I was going to do a gushing, femm-tastic review of 2016 until I remembered that other than Sarah coming to life in her retro-glam way, 2016 pretty much sucked donkeys. And then I also realised that New Year always gives me the blues, regardless of how in touch I am with my oestrogen (according to my anatomy, not much, but my mind seems to be delighting in pseudo-periods, flushes, urges to sub and the like) or not as the case may be.
I have no idea why New Year always seems to feel so down for me. Maybe it’s the passing of another figure on the long, flailing journey to the afterlife. But this year felt a little more poignant.
2016 was a radical shift for me. My urges, sometimes suppressed, sometimes unquenchable, seemed to subside when I outed (partially) myself to the people I love. Yeah, the guilt is still there at the back of the mind, tutting and asking such piercing questions as ‘can you really still think of yourself as a man?’ (yes, of course, pass the lipstick) and ‘does this make you less of a person?’ (of course not, it makes me more of a person. Two people of differing genders at the very least). Yeah, I still get that white-hot flash of worry and anxiety if I think I’ve mixed up my Facebook accounts, or revealed myself unknowingly – had a massive one over Xmas when I last-minute ordered myself some very cute frocks from LindyBop and I got an email from the courier saying they had been delivered to my house. No sign. So, twenty-four hours of wondering which of my neighbours, who have no clue as to the existence of Ms.Sarah, had the pink and black polkadot wrapped parcel clearly marked ‘LindyBop’ (I love their packaging but it was definitely not designed for T-Gurls trying to remain hidden consider yourselves warned).
I checked the website for the courier and the parcel was listed as ‘placed through letterbox’. Cue worry, a little bit of panic (this was the day before Xmas eve) and a little girlie-frustration (why can’t I have my frocks *now*, with a little stamp of my pink patent heels). 12 hour later the status changed to ‘out-for-delivery’ and at 18:30 on Xmas eve a guy in a van drove up the lane in the dark and handed me the pink parcel. Relief is the word I’m looking for. Plus I got to sneakily try the frocks on and *wow*, there’s a couple of stunners in there. One I’d be happy to spend the rest of my life in, so comfy and really sexy in a satin, high-collar, floral mid-thigh kind of way. I would put a link up but I’m frocking up in a couple of weeks and that one will definitely be on my list. Then wrapped around my feminised curves and posed in many delicious ways.

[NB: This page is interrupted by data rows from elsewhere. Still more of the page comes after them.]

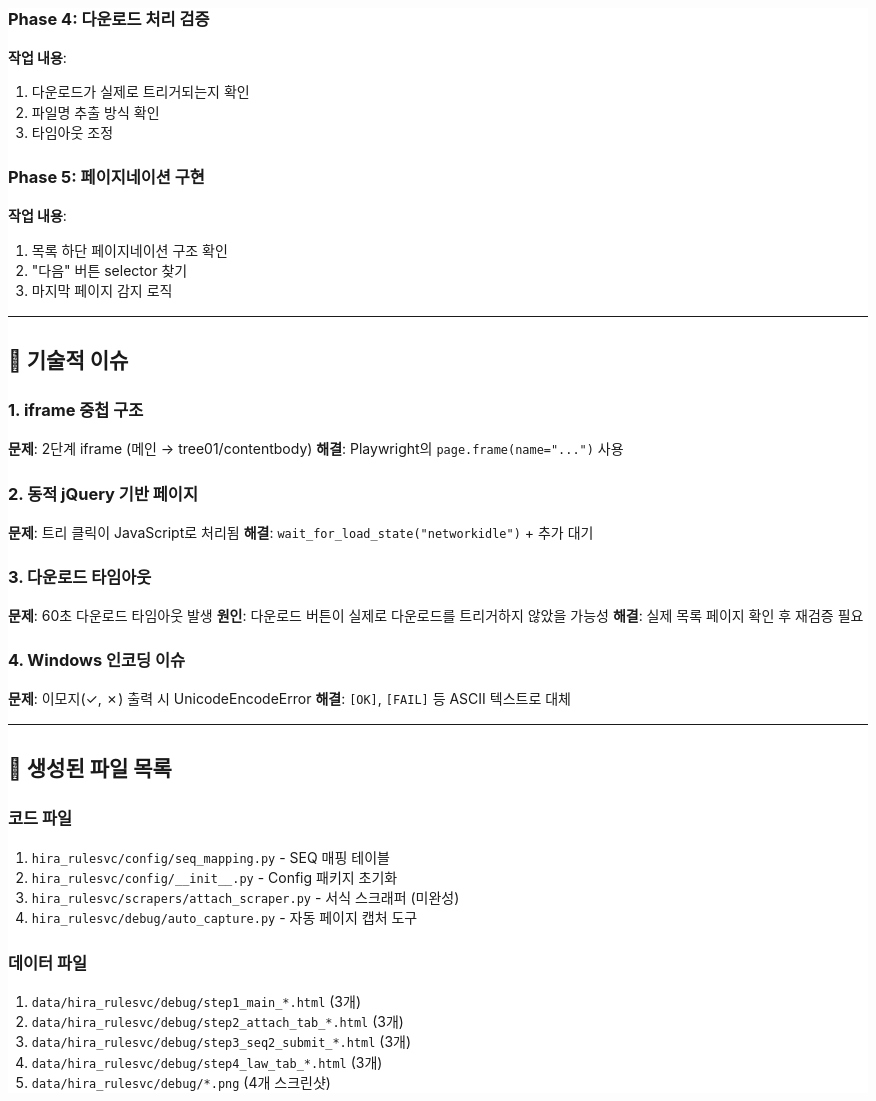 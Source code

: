 ### Phase 4: 다운로드 처리 검증

**작업 내용**:
1. 다운로드가 실제로 트리거되는지 확인
2. 파일명 추출 방식 확인
3. 타임아웃 조정

### Phase 5: 페이지네이션 구현

**작업 내용**:
1. 목록 하단 페이지네이션 구조 확인
2. "다음" 버튼 selector 찾기
3. 마지막 페이지 감지 로직

---

## 🔧 기술적 이슈

### 1. iframe 중첩 구조

**문제**: 2단계 iframe (메인 → tree01/contentbody)
**해결**: Playwright의 `page.frame(name="...")` 사용

### 2. 동적 jQuery 기반 페이지

**문제**: 트리 클릭이 JavaScript로 처리됨
**해결**: `wait_for_load_state("networkidle")` + 추가 대기

### 3. 다운로드 타임아웃

**문제**: 60초 다운로드 타임아웃 발생
**원인**: 다운로드 버튼이 실제로 다운로드를 트리거하지 않았을 가능성
**해결**: 실제 목록 페이지 확인 후 재검증 필요

### 4. Windows 인코딩 이슈

**문제**: 이모지(✓, ✗) 출력 시 UnicodeEncodeError
**해결**: `[OK]`, `[FAIL]` 등 ASCII 텍스트로 대체

---

## 📂 생성된 파일 목록

### 코드 파일
1. `hira_rulesvc/config/seq_mapping.py` - SEQ 매핑 테이블
2. `hira_rulesvc/config/__init__.py` - Config 패키지 초기화
3. `hira_rulesvc/scrapers/attach_scraper.py` - 서식 스크래퍼 (미완성)
4. `hira_rulesvc/debug/auto_capture.py` - 자동 페이지 캡처 도구

### 데이터 파일
1. `data/hira_rulesvc/debug/step1_main_*.html` (3개)
2. `data/hira_rulesvc/debug/step2_attach_tab_*.html` (3개)
3. `data/hira_rulesvc/debug/step3_seq2_submit_*.html` (3개)
4. `data/hira_rulesvc/debug/step4_law_tab_*.html` (3개)
5. `data/hira_rulesvc/debug/*.png` (4개 스크린샷)
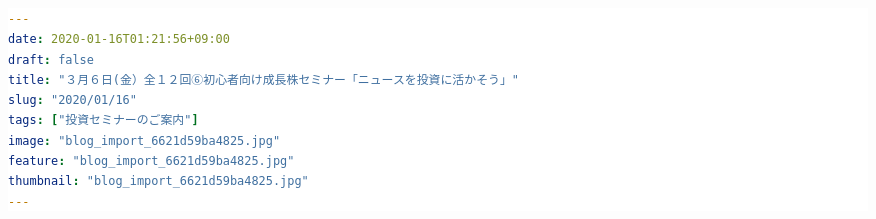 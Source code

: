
 ```yaml
---
date: 2020-01-16T01:21:56+09:00
draft: false
title: "３月６日(金）全１２回⑥初心者向け成長株セミナー「ニュースを投資に活かそう」"
slug: "2020/01/16"
tags: ["投資セミナーのご案内"]
image: "blog_import_6621d59ba4825.jpg"
feature: "blog_import_6621d59ba4825.jpg"
thumbnail: "blog_import_6621d59ba4825.jpg"
---
```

But I digress as per usual. I still get those white-hot ‘discovery’ worry moments, which are like a flush, that leave you breathless and with the heart pounding. Why the hell does it still do this? All the people I care about know about Sarah. I work for a very T-sensitive company that would probably life me on their shoulders and parade me around as a demonstration of just how sympathetic to the T-plight they are (I kid, they are great). It’s just a remnant of that old hard-coded guilt.
So 2016 went, leaving me with a load of exquisite memories and some fantastic pics. In the period of a year I’ve been a 40s housewife, a 60s swinger, a hotel maid, a princess, a beer hall waitress, Alice in Wonderland, an 80s power-dresser career woman. Not bad for 12 months and a 47 year old mid-life crisis-er.
And 2017? Let’s wait and see. I had a couple of dodgy moments at the end of 2016 where I had to decide whether to slink back into the shadows again or let Sarah stay and have fun. Fortunately I decided she’s too much fun not to have around. What I’d like to do this year is embrace her more fully. I’m still not fully relaxed as her – excited, thrilled, but still awkward – in some of the earlier pictures it is very evident (I don’t think I smiled much in the first session with Cindy, not because I wasn’t enjoying it but I was terrified). I want to know what Sarah is really like – is she a flirt? Is she one of those smart girls you see in a bar, overhear her intelligent conversations and crave to have the guts to talk to?
So, Sarah’s 2017 resolutions:
1: To find a look she loves and stick with it. Not at the expense of trying on new styles and the like, but Sarah needs a signature look that is hers.
2: To go out on the town *sober* and not scared. Big ask this one…..
3: To tick the rest of her bucket-list off. Yet to do a proper 1980s Wedding Dress (you know, put sleeves, lace collar, massive flowing skirts). Yet to do a slinky little black dress.
And my resolutions? To let her do hers.
Stay beautiful, have a safe and wonderful 2017, and be yourselves.